Task to complete:
Output the entries that follow, word for word.

::::::::::

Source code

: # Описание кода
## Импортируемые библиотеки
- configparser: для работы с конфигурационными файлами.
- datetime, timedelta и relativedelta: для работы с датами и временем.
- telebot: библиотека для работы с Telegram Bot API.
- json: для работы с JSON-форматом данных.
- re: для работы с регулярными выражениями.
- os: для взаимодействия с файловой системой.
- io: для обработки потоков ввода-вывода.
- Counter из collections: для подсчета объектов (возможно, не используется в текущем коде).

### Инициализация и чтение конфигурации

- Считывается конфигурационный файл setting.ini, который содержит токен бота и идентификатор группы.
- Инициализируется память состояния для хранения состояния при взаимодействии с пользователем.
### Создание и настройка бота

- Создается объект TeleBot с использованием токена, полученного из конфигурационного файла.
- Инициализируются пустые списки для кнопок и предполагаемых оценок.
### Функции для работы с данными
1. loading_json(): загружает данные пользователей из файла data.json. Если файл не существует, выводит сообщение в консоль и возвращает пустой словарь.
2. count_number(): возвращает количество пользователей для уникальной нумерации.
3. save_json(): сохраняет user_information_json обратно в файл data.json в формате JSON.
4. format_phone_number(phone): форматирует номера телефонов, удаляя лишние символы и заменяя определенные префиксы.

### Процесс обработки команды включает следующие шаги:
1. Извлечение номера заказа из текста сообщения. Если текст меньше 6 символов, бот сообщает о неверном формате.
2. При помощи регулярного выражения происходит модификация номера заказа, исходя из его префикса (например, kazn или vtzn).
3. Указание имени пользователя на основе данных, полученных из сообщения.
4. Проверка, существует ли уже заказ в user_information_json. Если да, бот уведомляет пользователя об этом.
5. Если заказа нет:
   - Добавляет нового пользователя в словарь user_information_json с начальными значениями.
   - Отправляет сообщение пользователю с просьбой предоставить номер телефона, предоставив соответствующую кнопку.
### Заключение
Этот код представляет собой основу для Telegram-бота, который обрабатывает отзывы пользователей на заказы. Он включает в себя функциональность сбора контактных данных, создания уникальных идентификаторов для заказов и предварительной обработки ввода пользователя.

::::::::::

Finished exercise:
Source code

: # Описание кода
## Импортируемые библиотеки
- configparser: для работы с конфигурационными файлами.
- datetime, timedelta и relativedelta: для работы с датами и временем.
- telebot: библиотека для работы с Telegram Bot API.
- json: для работы с JSON-форматом данных.
- re: для работы с регулярными выражениями.
- os: для взаимодействия с файловой системой.
- io: для обработки потоков ввода-вывода.
- Counter из collections: для подсчета объектов (возможно, не используется в текущем коде).

### Инициализация и чтение конфигурации

- Считывается конфигурационный файл setting.ini, который содержит токен бота и идентификатор группы.
- Инициализируется память состояния для хранения состояния при взаимодействии с пользователем.
### Создание и настройка бота

- Создается объект TeleBot с использованием токена, полученного из конфигурационного файла.
- Инициализируются пустые списки для кнопок и предполагаемых оценок.
### Функции для работы с данными
1. loading_json(): загружает данные пользователей из файла data.json. Если файл не существует, выводит сообщение в консоль и возвращает пустой словарь.
2. count_number(): возвращает количество пользователей для уникальной нумерации.
3. save_json(): сохраняет user_information_json обратно в файл data.json в формате JSON.
4. format_phone_number(phone): форматирует номера телефонов, удаляя лишние символы и заменяя определенные префиксы.

### Процесс обработки команды включает следующие шаги:
1. Извлечение номера заказа из текста сообщения. Если текст меньше 6 символов, бот сообщает о неверном формате.
2. При помощи регулярного выражения происходит модификация номера заказа, исходя из его префикса (например, kazn или vtzn).
3. Указание имени пользователя на основе данных, полученных из сообщения.
4. Проверка, существует ли уже заказ в user_information_json. Если да, бот уведомляет пользователя об этом.
5. Если заказа нет:
   - Добавляет нового пользователя в словарь user_information_json с начальными значениями.
   - Отправляет сообщение пользователю с просьбой предоставить номер телефона, предоставив соответствующую кнопку.
### Заключение
Этот код представляет собой основу для Telegram-бота, который обрабатывает отзывы пользователей на заказы. Он включает в себя функциональность сбора контактных данных, создания уникальных идентификаторов для заказов и предварительной обработки ввода пользователя.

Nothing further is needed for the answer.